Por Jorge Eduardo García Pulido
El PAN jalisciense está en una encrucijada más clara que nunca. O recupera la unidad y apuesta por perfiles sociales limpios, o sigue por el mismo camino y se arriesga a perder el registro.
No es una exageración. Cuando un partido se desangra por facturas, gasolina y entrevistas pagadas, cuando las candidaturas se definen por contentillos y no por trayectoria, y cuando se permite que personas con antecedentes de violencia o penales salgan a representar al blanquiazul, el desgaste deja de ser político y se vuelve existencial.
Alberto Cárdenas lo dijo sin rodeos: no conoce la ruta del PAN en Jalisco rumbo a 2027. Y si un consejero nacional y estatal de su peso desconoce la estrategia, el problema no es de comunicación. Es de dirección. Mientras tanto, la vieja guardia exige algo básico: que se depure, que se abran las decisiones y que se deje de tratar al partido como una franquicia personal.
Unidad no es un eslogan. Es la condición mínima para competir. Perfiles limpios no es moralina. Es la única forma de recuperar algo de credibilidad después de tantos golpes. Y abrir el partido a la sociedad no es un favor: es una necesidad.

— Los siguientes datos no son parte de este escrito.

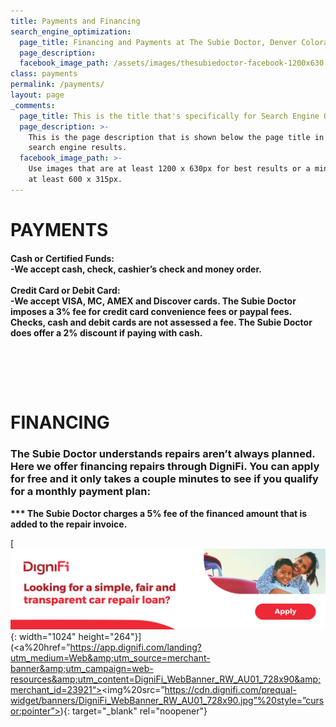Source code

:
 ```yaml
---
title: Payments and Financing
search_engine_optimization:
  page_title: Financing and Payments at The Subie Doctor, Denver Colorado
  page_description:
  facebook_image_path: /assets/images/thesubiedoctor-facebook-1200x630.png
class: payments
permalink: /payments/
layout: page
_comments:
  page_title: This is the title that's specifically for Search Engine Optimization.
  page_description: >-
    This is the page description that is shown below the page title in the
    search engine results.
  facebook_image_path: >-
    Use images that are at least 1200 x 630px for best results or a minimum of
    at least 600 x 315px.
---
```

# PAYMENTS

#### Cash or Certified Funds:<br>\-We accept cash, check, cashier’s check and money order. &nbsp;<br><br>Credit Card or Debit Card:<br>\-We accept VISA, MC, AMEX and Discover cards. The Subie Doctor imposes a 3% fee for credit card convenience fees or paypal fees. Checks, cash and debit cards are not assessed a fee. The Subie Doctor does offer a 2% discount if paying with cash.

#### <br>

### &nbsp;

# FINANCING

### The Subie Doctor understands repairs aren’t always planned.  Here we offer financing repairs through DigniFi.  You can apply for free and it only takes a couple minutes to see if you qualify for a monthly payment plan:

**\*\*\* The Subie Doctor charges a 5% fee of the financed amount that is added to the repair invoice.**

[![](/assets/images/webbanner-970x250-billboard.jpg){: width="1024" height="264"}](<a%20href=”https://app.dignifi.com/landing?utm_medium=Web&amp;utm_source=merchant-banner&amp;utm_campaign=web-resources&amp;utm_content=DigniFi_WebBanner_RW_AU01_728x90&amp;merchant_id=23921“><img%20src=”https://cdn.dignifi.com/prequal-widget/banners/DigniFi_WebBanner_RW_AU01_728x90.jpg”%20style=”cursor:pointer”></a>){: target="_blank" rel="noopener"}

&nbsp;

Si la dirigencia insiste en el control cerrado, en gastar el recurso en imagen propia y en proteger intereses particulares, el destino de perder el registro dejará de ser una amenaza retórica. Se volverá una posibilidad real.
Las opciones están sobre la mesa. Unidad y perfiles limpios… o seguir desangrándose hasta que ya no quede nada que salvar.
El PAN será factor el próximo 2027, si va en Alianza podrá tener presencia, si va solo y con perfiles perdedores y violentos como los que dirigen actualmente el partido, perderá el registro como en Coahuila, escenarios que deberá prever el CEN de Jorge Romero.